Sabine Reimers-Mortensen: Leider sind unsere Versuche, auf die Politik auf Bundes- und Landesebene einzuwirken, wegen der Ignoranz der zuständigen Stellen bisher weitgehend ins Leere gelaufen. Allerdings gibt es einzelne Bundesländer, die die Problematik durchaus erkannt haben. Unsere umfassenden Recherchen belegen, dass eine wissenschaftliche Neubemessung der Gebührensätze nicht stattgefunden hat. Weder dem zuständigen Bundesministerium für Ernährung und Landwirtschaft (BMEL) noch dem für die Studie verantwortlichen Bundesamt für Landwirtschaft und Ernährung liegen detaillierte und nachvollziehbare Berechnungsgrundlagen für die teilweise um mehrere hundert Prozent angehobenen Gebührensätze vor.
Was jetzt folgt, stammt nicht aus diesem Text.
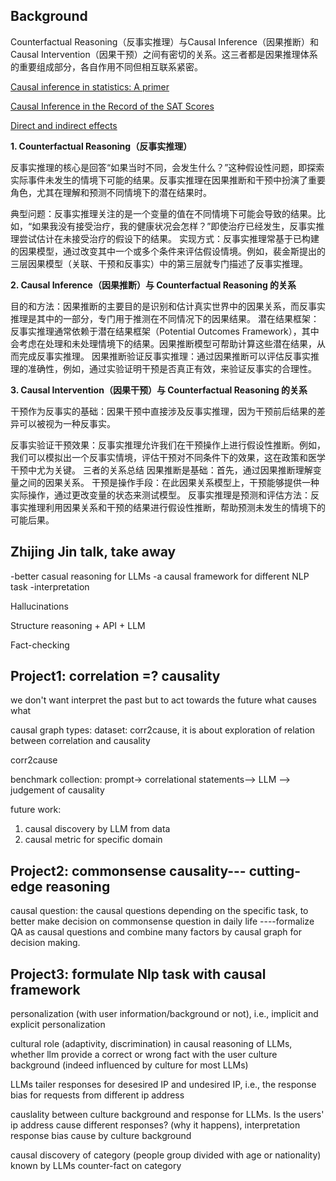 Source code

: ## Background

Counterfactual Reasoning（反事实推理）与Causal Inference（因果推断）和Causal Intervention（因果干预）之间有密切的关系。这三者都是因果推理体系的重要组成部分，各自作用不同但相互联系紧密。

[Causal inference in statistics: A primer](https://books.google.dk/books?hl=da&lr=&id=I0V2CwAAQBAJ&oi=fnd&pg=PR9&dq=Causal+inference+in+statistics:+A+primer.+John+Wiley+%26+Sons.&ots=9BnXAuZNkj&sig=LwMZSeEruDuLis6rnquWb2E6mNM&redir_esc=y#v=onepage&q=Causal%20inference%20in%20statistics%3A%20A%20primer.%20John%20Wiley%20%26%20Sons.&f=false)

[Causal Inference in the Record of the SAT Scores](https://spa-drp.github.io/writeups/aut2021/slides/hadi.pdf)

[Direct and indirect effects](https://arxiv.org/pdf/1301.2300)

**1. Counterfactual Reasoning（反事实推理）**

反事实推理的核心是回答“如果当时不同，会发生什么？”这种假设性问题，即探索实际事件未发生的情境下可能的结果。反事实推理在因果推断和干预中扮演了重要角色，尤其在理解和预测不同情境下的潜在结果时。

典型问题：反事实推理关注的是一个变量的值在不同情境下可能会导致的结果。比如，“如果我没有接受治疗，我的健康状况会怎样？”即使治疗已经发生，反事实推理尝试估计在未接受治疗的假设下的结果。
实现方式：反事实推理常基于已构建的因果模型，通过改变其中一个或多个条件来评估假设情境。例如，裴金斯提出的三层因果模型（关联、干预和反事实）中的第三层就专门描述了反事实推理。

**2. Causal Inference（因果推断）与 Counterfactual Reasoning 的关系**

目的和方法：因果推断的主要目的是识别和估计真实世界中的因果关系，而反事实推理是其中的一部分，专门用于推测在不同情况下的因果结果。
潜在结果框架：反事实推理通常依赖于潜在结果框架（Potential Outcomes Framework），其中会考虑在处理和未处理情境下的结果。因果推断模型可帮助计算这些潜在结果，从而完成反事实推理。
因果推断验证反事实推理：通过因果推断可以评估反事实推理的准确性，例如，通过实验证明干预是否真正有效，来验证反事实的合理性。

**3. Causal Intervention（因果干预）与 Counterfactual Reasoning 的关系**

干预作为反事实的基础：因果干预中直接涉及反事实推理，因为干预前后结果的差异可以被视为一种反事实。


反事实验证干预效果：反事实推理允许我们在干预操作上进行假设性推断。例如，我们可以模拟出一个反事实情境，评估干预对不同条件下的效果，这在政策和医学干预中尤为关键。
三者的关系总结
因果推断是基础：首先，通过因果推断理解变量之间的因果关系。
干预是操作手段：在此因果关系模型上，干预能够提供一种实际操作，通过更改变量的状态来测试模型。
反事实推理是预测和评估方法：反事实推理利用因果关系和干预的结果进行假设性推断，帮助预测未发生的情境下的可能后果。


## **Zhijing Jin talk, take away**

-better casual reasoning for LLMs
-a causal framework for different NLP task
-interpretation


Hallucinations

Structure reasoning + API + LLM

Fact-checking


## **Project1: correlation =? causality**

we don't want interpret the past but to act towards the future
what causes what

causal graph types: 
dataset: corr2cause, it is about exploration of relation between correlation and causality

corr2cause

benchmark collection: prompt-> correlational statements--> LLM --> judgement of causality


future work:

1. causal discovery by LLM from data
2. causal metric for specific domain


## **Project2: commonsense causality--- cutting-edge reasoning**


causal question: the causal questions depending on the specific task, to better make decision on commonsense question in daily life
----formalize QA as causal questions and combine many factors by causal graph for decision making.

## **Project3: formulate Nlp task with causal framework**

personalization (with user information/background or not), i.e., implicit and explicit personalization

cultural role (adaptivity, discrimination) in causal reasoning of LLMs, whether llm provide a correct or wrong fact with 
the user culture background (indeed influenced by culture for most LLMs)

LLMs tailer responses for desesired IP and undesired IP, i.e., the response bias for requests from different ip address

causlality between culture background and response for LLMs. 
Is the users' ip address cause different responses? (why it happens), interpretation
response bias cause by culture background

causal discovery of category (people group divided with age or nationality) known by LLMs
counter-fact on category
Damit genügen die Gebührenbemessungen noch nicht einmal den Standards, denen sich die Bundes- und Landesbehörden bei der Festsetzung ihrer eigenen Gebühren unterwerfen müssen. Wir sind deshalb zu der Auffassung gekommen, dass es nunmehr an der Zeit ist, bestehende juristische Möglichkeiten in vollem Umfang auszuschöpfen. Hier geht es neben der Herbeiführung von inzidenten Normenkontrollverfahren durch die Erzwingung gerichtlicher Auseinandersetzungen mit einzelnen Gebührenrechnungen auch um Verstöße gegen das Wettbewerbsrecht und gegen die europäische Dienstleistungsrichtlinie.

 

Frage: Wenn sich die Politik um dieses Thema nicht kümmert, was kann der einzelne Tierhalter machen?
 

Sabine Reimers-Mortensen: Auslegungen der GOT erfolgen derzeit nur als sogenannte „Auslegungshilfen“ der Bundestierärztekammer unter Hinzuziehung von Berufsverbänden der Tierärzte. Um wie von der Ermächtigungsgrundlage gefordert die Interessen der Tierhalter zu berücksichtigen, müssten wie in der Humanmedizin auch deren Vertretungen beteiligt werden. Die einseitigen „Auslegungshilfen“ bleiben Gegenstand einer gerichtlichen Überprüfung. Tierhalter können gegenüber Tierärzten durchaus abweichende Auslegungen vorbringen und auf dieser Grundlage Rechnungen kürzen. Es bleibt dann den Tierärzten überlassen, ihre Forderung gerichtlich durchzusetzen. Speziell zum Thema „Hausbesuchsgebühr“ für Pferde werden wir den Pferdehaltern in Kürze die Ergebnisse unserer Recherchen zur Verfügung stellen und ihnen Handlungsoptionen aufzeigen.